E NESSA CASA TEM GOTEIRA
Tiago Velasco
 
 
Quarta-feira. Acabei de voltar do almoço. Abro o e-mail no computador do trabalho. O peso da comida me dá sono. A mensagem piscante no monitor diz: “CACHAÇA DE SALINAS, MG. Empresa de cachaça tradicional de Salinas, há 27 anos no mercado, marca notória, estrutura para armazenar, envelhecer e engarrafar mais de 150.000 litros, apta a exportar...” Huummm. Senti uma molezinha boa no corpo, uma leve queda de pressão.

Saio flutuando, guiado pelo cheiro da caninha envelhecida no carvalho. As pessoas meio embaçadas nas ruas parecem não me ver. Adentro a porta de vidro e madeira em um beco na Rua Carlos Góis a poucos passos do Cinema Leblon. Estou no paraíso etílico da destilada nacional, numa pequena e aconchegante loja especializada em cachaças artesanais de qualidade.

Os donos, um casal de engenheiros, jogam sujo: além de extremamente simpáticos, ainda me oferecem provas das mais variadas aguardentes. Quanta perspicácia! Enquanto saboreio uma cachacinha, folheio os livros sobre a bebida na estante, olho os copinhos que todo brasileiro cabra-macho deveria ter em casa e viajo pelo interior do país impresso em cada rótulo fixado nas inúmeras garrafas disponíveis na loja.
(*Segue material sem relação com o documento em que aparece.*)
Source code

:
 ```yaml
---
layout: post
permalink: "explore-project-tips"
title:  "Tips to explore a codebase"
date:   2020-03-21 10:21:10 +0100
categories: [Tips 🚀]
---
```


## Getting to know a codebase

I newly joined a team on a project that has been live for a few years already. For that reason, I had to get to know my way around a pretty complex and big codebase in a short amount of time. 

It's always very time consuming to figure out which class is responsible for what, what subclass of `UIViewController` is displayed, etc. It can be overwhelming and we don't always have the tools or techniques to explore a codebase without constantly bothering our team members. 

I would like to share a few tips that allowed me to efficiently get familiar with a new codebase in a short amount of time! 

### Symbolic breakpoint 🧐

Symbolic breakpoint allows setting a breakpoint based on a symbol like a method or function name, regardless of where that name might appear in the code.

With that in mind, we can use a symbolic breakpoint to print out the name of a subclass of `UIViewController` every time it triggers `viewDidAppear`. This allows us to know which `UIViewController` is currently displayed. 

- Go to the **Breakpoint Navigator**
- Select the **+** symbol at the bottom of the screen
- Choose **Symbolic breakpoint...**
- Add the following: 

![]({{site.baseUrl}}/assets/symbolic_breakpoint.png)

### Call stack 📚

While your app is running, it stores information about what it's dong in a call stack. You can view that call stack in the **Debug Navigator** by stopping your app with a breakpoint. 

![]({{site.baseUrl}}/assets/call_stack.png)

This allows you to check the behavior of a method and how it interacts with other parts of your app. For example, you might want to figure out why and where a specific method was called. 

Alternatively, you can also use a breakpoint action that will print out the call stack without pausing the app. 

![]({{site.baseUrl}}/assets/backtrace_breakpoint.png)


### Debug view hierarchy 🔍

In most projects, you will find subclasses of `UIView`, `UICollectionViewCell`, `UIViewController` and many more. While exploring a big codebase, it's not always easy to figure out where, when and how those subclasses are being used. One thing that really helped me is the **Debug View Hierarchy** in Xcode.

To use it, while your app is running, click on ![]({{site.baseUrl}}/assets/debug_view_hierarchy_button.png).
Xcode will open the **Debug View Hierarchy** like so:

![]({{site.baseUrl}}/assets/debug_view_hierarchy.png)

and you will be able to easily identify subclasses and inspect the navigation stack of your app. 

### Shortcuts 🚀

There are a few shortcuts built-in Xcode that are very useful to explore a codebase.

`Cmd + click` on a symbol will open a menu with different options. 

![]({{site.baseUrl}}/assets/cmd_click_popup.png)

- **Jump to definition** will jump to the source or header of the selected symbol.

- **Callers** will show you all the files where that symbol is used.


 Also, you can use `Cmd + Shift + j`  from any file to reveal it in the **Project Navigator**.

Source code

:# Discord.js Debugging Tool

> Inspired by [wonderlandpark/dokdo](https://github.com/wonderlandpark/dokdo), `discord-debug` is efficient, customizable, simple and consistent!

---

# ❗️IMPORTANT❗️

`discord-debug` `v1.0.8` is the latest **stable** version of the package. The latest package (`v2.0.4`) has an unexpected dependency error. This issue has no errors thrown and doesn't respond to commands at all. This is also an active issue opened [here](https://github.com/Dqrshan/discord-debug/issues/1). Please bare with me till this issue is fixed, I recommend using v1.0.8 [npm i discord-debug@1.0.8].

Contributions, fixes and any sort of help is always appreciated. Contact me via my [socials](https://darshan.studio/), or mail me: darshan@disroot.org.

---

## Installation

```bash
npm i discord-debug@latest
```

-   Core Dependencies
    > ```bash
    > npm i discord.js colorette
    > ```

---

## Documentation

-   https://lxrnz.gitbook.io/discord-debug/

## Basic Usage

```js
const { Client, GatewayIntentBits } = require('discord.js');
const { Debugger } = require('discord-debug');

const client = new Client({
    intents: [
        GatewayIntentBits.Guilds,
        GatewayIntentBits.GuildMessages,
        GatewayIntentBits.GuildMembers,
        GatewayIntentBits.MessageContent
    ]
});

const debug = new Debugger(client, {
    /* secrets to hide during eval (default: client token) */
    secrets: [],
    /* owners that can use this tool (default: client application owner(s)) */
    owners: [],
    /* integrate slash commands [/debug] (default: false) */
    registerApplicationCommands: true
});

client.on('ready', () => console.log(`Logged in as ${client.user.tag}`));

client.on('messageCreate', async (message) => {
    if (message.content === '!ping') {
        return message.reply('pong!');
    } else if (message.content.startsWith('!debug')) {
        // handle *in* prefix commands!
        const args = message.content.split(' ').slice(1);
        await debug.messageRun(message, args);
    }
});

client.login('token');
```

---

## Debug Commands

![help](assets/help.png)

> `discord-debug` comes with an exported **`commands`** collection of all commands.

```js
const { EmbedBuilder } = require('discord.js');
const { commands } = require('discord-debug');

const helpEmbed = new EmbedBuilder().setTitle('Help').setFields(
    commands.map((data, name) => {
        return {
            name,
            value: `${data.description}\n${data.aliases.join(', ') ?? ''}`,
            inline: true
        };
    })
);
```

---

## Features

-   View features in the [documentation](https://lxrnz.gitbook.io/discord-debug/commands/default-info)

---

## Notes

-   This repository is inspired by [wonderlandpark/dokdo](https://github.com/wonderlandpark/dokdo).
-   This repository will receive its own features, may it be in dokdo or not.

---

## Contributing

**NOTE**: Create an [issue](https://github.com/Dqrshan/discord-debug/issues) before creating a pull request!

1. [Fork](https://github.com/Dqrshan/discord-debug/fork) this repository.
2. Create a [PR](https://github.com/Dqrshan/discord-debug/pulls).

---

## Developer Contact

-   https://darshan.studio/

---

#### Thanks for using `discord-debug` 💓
Procuro por uma das minhas preferidas. Ah, Lúcia Veríssimo, ainda batendo um bolão. É da branquinha. Por onde ela passa, é só afago. Eu tinha uma garrafa pequena dessa em casa, apelidada carinhosamente de Lucinha. Mas o meu coração é de mãe, e guardo nele, em espaços equivalentes, a Gabriela, envelhecida, religiosamente, com cravo e canela, nos barris da Capelinha.
Não tem problema não ter nenhuma das duas para saborear. Na verdade, há várias marcas mais respeitadas na lojinha, mas sem o mesmo valor sentimental – que é algo muito sério e não deve ser menosprezado em hipótese alguma.

O apego à caninha é grande e faz parte da nossa cultura, vide como são batizadas: Minha Deusa, Rainha da Lavoura, Apetitosa, Caprichosa, Boazinha, sem falar da criatividade popular, que criou apelidos aos borbotões. A nossa cachaça, dependendo de quem fala, pode ser chamada de baronesa, cândida, ou, também, por codinomes menos nobres, como desgraçada, malfadada, marvada e mata-bicho.

Triiim, triiim, o telefone. Fui teletransportado, subitamente, da inebriante cachaçaria para a sala branca e fria do escritório onde trabalho. Doeu. Viagem assim, tão abrupta, deve ser sempre evitada, pois pode ser extremamente traumática.

"Você tem certeza que deseja apagar essa mensagem?"